Fall 2010 Recipients
The 2010 Robert S. Hyer Research award in the graduate category was awarded to Antonios Samiotakis and Prof. Dr. Margaret Cheung from the University of Houston. Antonios’ research has focused on the study of the dynamics of biological macromolecules under cell-like conditions by applying molecular simulation methods. A cell’s interior is a crowded and concentrated environment that impacts the behavior of macromolecules. It affects the rate of protein folding, protein association and the overall conformational changes that cannot be probed in dilute solutions. In order to tackle this problem effectively, Antonios and his advisor Dr. Cheung have combined molecular simulation methods with high performance computing resources that allows for the efficient simulation of large systems. In addition, they developed a multiscale simulation scheme that combines coarse-grained models with all-atomistic simulation techniques. This approach allows to significantly enhance the conformational sampling of a protein’s folding energy landscape. An energy function that accounts for chemical interference in coarse-grained models of proteins was also developed and tested on a small peptide, resulting in structures that agreed very well with experimental results.

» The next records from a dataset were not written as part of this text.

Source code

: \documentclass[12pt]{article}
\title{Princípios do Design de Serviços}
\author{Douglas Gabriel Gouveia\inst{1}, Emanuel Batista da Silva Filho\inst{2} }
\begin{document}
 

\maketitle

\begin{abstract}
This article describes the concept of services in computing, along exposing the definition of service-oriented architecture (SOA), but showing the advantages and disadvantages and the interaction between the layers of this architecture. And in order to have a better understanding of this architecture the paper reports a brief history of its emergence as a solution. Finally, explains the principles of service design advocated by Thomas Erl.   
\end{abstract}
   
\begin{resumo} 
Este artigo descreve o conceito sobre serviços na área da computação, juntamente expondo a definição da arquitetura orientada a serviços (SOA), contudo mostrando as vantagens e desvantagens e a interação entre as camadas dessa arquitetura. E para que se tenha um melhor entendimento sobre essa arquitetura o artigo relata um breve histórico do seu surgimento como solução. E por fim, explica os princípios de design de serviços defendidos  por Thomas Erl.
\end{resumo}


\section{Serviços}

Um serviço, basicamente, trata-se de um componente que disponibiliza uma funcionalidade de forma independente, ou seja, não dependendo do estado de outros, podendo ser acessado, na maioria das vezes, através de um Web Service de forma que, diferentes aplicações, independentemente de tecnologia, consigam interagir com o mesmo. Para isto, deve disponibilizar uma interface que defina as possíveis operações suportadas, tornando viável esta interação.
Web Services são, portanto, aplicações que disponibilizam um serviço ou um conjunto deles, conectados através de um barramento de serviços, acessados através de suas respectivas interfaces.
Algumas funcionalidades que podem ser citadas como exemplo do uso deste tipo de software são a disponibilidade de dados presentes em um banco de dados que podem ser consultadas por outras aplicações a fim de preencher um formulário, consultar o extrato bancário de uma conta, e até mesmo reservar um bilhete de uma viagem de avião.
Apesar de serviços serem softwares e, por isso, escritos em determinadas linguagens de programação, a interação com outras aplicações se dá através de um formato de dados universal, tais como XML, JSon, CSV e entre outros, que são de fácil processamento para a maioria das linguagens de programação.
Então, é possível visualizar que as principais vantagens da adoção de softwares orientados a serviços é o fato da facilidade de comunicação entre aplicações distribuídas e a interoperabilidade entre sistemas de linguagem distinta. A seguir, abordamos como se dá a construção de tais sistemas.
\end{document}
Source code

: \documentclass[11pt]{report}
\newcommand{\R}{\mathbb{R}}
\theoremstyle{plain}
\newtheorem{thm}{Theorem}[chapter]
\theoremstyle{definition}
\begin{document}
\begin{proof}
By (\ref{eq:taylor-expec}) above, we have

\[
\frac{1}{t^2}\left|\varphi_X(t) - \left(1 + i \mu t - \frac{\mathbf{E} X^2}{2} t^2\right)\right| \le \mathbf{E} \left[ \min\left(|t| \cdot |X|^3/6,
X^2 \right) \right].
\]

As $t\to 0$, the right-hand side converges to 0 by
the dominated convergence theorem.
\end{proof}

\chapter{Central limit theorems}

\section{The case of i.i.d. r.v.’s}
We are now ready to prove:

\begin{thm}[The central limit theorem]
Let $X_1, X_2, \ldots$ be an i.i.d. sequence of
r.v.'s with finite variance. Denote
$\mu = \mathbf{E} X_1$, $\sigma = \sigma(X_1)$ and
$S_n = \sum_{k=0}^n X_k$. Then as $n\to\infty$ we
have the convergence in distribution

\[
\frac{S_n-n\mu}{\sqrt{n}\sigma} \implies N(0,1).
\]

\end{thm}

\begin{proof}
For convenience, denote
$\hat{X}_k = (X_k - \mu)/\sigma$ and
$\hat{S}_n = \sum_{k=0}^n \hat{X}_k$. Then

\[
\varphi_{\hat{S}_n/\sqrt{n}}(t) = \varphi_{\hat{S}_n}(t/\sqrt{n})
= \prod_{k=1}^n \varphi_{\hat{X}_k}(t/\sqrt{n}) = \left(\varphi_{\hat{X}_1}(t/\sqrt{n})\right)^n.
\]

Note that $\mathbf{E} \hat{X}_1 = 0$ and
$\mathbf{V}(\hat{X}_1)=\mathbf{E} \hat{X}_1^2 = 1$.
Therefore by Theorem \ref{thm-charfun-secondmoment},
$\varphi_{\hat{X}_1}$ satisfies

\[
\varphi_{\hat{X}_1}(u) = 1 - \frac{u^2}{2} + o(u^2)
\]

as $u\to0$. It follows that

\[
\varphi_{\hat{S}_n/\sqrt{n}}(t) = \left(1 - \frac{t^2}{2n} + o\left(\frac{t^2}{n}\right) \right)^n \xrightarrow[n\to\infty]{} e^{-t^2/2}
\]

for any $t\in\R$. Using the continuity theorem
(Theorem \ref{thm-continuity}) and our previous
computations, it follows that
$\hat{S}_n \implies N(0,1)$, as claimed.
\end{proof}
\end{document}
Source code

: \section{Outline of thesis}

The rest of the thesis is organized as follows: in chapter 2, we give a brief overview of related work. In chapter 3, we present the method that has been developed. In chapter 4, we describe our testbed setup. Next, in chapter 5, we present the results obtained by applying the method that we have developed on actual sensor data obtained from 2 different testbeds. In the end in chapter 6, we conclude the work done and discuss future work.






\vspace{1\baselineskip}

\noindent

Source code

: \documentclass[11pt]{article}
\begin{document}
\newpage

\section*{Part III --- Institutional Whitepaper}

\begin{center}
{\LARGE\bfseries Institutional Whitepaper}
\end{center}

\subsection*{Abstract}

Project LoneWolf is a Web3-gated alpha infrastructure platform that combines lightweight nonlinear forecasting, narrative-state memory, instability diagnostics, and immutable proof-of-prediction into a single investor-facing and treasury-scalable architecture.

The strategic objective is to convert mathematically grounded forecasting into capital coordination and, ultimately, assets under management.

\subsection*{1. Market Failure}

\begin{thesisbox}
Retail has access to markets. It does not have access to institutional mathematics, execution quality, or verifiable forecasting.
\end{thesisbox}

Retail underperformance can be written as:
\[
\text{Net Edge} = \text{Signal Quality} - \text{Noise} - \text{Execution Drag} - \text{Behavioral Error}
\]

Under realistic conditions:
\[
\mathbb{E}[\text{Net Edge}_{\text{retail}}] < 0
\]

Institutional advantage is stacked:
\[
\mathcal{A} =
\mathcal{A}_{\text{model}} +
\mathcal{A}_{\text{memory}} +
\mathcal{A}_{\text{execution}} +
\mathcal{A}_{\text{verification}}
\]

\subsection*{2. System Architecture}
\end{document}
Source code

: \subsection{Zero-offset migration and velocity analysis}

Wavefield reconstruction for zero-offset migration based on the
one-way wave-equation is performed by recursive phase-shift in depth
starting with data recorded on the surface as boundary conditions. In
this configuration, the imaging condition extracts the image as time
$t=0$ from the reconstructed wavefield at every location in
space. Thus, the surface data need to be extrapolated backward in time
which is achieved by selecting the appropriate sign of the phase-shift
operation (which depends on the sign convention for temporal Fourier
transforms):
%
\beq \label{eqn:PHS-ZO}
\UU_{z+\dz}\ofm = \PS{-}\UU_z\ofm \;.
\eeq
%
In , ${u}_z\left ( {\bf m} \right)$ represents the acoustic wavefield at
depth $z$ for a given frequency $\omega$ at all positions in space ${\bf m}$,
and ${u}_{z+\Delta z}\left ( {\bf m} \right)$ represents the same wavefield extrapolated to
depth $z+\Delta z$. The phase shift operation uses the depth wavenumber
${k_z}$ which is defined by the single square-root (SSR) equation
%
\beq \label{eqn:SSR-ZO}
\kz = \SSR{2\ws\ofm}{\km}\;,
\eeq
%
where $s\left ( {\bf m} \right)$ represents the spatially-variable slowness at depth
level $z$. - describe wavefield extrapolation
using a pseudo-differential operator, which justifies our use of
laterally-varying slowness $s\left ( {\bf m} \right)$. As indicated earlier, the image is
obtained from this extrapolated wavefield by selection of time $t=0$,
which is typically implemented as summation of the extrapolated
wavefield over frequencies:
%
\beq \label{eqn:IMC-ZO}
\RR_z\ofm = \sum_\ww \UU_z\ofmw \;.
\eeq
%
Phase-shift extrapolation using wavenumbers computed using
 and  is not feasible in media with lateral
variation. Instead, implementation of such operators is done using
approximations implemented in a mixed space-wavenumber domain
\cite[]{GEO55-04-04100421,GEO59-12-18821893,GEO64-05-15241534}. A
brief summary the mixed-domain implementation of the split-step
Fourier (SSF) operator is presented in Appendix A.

 D. Homouz, M. Perham, A. Samiotakis, M.S. Cheung and P. Wittung-Stafshede, "Crowded, cell-like environment induces shape changes in aspherical protein" Proc. Natl. Acad. Sci. U. S. A.,105, 11754-11759 (2008). This paper was highlighted in the following Journals: Chemical and Engineering News, Aug 18th 08, press, “Crowded Shapes”, Research Highlights in Nature (vol 454, p21, 2008), “Mob Rule” and Research Highlights of 2008 in Nature (vol. 456 p840, 2008).
 A. Samiotakis, P. Wittung-Stafshede and M.S. Cheung, “Folding, stability and shape of proteins in crowded environments: Experimental and computational approaches”, Int. J. Mol. Sci. 10, 572-588 (2009).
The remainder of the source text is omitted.